YOUR OBJECTIVE » In the entries below, find the lines that contain the word "https" and copy them.
------------------------------------------------------------------------
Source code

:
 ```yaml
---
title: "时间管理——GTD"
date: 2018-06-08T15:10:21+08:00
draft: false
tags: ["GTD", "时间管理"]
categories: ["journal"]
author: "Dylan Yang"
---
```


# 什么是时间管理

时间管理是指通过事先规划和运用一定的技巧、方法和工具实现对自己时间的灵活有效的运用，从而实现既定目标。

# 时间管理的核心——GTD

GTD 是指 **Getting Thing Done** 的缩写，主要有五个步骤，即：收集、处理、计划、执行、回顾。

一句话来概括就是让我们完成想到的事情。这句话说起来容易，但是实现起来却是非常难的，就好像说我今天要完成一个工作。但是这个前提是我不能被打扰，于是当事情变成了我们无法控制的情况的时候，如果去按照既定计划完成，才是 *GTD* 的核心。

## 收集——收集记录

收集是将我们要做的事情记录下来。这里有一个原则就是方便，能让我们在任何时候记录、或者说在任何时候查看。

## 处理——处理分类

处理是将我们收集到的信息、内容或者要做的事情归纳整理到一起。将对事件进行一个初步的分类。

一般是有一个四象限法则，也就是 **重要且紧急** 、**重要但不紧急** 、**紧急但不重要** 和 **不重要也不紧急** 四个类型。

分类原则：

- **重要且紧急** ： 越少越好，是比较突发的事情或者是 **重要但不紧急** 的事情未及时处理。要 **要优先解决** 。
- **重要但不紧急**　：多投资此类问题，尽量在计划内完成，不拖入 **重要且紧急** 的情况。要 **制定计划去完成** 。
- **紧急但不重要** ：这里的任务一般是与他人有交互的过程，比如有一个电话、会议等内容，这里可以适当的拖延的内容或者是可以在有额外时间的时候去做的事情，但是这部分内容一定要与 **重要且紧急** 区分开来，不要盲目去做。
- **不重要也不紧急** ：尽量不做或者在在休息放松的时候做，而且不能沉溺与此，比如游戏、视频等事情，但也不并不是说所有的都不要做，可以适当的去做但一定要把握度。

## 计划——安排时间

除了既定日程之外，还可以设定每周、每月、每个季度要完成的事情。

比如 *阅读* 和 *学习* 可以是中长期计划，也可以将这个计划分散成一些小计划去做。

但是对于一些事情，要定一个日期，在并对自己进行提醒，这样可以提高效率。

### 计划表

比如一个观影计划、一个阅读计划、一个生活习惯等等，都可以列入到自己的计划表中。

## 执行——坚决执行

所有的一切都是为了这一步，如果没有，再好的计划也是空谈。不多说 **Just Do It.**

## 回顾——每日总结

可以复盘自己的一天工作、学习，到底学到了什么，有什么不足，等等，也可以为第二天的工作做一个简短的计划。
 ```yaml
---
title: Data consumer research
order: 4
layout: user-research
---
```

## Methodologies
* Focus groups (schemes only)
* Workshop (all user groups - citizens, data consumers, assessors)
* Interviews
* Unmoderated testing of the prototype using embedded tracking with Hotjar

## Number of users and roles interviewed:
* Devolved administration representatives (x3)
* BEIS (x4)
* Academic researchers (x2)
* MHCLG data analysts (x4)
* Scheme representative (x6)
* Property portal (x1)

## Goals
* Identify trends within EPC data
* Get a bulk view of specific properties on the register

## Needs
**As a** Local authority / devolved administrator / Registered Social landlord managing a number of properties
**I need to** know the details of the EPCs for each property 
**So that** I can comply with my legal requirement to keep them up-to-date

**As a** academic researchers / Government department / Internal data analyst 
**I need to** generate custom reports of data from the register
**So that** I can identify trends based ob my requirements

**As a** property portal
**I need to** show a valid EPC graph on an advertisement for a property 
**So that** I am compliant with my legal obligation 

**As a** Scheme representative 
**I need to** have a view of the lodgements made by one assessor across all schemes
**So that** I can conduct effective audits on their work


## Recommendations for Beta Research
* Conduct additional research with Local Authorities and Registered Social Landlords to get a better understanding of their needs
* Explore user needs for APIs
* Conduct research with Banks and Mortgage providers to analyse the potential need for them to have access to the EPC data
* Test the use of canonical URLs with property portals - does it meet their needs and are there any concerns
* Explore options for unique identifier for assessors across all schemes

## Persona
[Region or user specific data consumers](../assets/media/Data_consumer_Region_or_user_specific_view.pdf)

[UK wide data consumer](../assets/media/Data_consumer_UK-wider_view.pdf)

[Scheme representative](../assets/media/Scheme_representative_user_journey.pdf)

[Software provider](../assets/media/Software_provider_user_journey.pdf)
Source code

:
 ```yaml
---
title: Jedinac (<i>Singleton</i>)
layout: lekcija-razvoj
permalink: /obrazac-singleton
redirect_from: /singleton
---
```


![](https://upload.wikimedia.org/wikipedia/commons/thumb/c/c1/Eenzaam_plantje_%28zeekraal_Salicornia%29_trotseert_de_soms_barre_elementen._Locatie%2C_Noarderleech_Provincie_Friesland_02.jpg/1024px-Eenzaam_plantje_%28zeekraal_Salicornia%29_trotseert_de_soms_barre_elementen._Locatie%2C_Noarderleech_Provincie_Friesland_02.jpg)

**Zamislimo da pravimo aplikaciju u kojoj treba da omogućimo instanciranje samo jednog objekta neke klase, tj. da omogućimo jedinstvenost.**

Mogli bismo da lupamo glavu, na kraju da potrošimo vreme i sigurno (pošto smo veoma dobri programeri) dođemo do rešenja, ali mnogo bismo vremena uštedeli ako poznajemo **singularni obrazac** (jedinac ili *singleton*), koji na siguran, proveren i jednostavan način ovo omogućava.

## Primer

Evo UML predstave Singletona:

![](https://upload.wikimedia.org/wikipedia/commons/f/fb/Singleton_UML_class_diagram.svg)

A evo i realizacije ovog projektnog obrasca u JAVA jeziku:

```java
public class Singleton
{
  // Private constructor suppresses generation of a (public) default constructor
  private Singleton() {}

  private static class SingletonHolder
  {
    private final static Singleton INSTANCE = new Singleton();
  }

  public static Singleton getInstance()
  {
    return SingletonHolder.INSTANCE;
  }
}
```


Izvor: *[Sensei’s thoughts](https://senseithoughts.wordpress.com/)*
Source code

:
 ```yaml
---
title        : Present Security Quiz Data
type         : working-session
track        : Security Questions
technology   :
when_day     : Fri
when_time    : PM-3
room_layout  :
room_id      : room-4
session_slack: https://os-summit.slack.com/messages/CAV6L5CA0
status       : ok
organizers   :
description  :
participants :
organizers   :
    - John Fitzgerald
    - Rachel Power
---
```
------------------------------------------------------------------------
RESULT »
![](https://upload.wikimedia.org/wikipedia/commons/thumb/c/c1/Eenzaam_plantje_%28zeekraal_Salicornia%29_trotseert_de_soms_barre_elementen._Locatie%2C_Noarderleech_Provincie_Friesland_02.jpg/1024px-Eenzaam_plantje_%28zeekraal_Salicornia%29_trotseert_de_soms_barre_elementen._Locatie%2C_Noarderleech_Provincie_Friesland_02.jpg)
![](https://upload.wikimedia.org/wikipedia/commons/f/fb/Singleton_UML_class_diagram.svg)
Izvor: *[Sensei’s thoughts](https://senseithoughts.wordpress.com/)*
session_slack: https://os-summit.slack.com/messages/CAV6L5CA0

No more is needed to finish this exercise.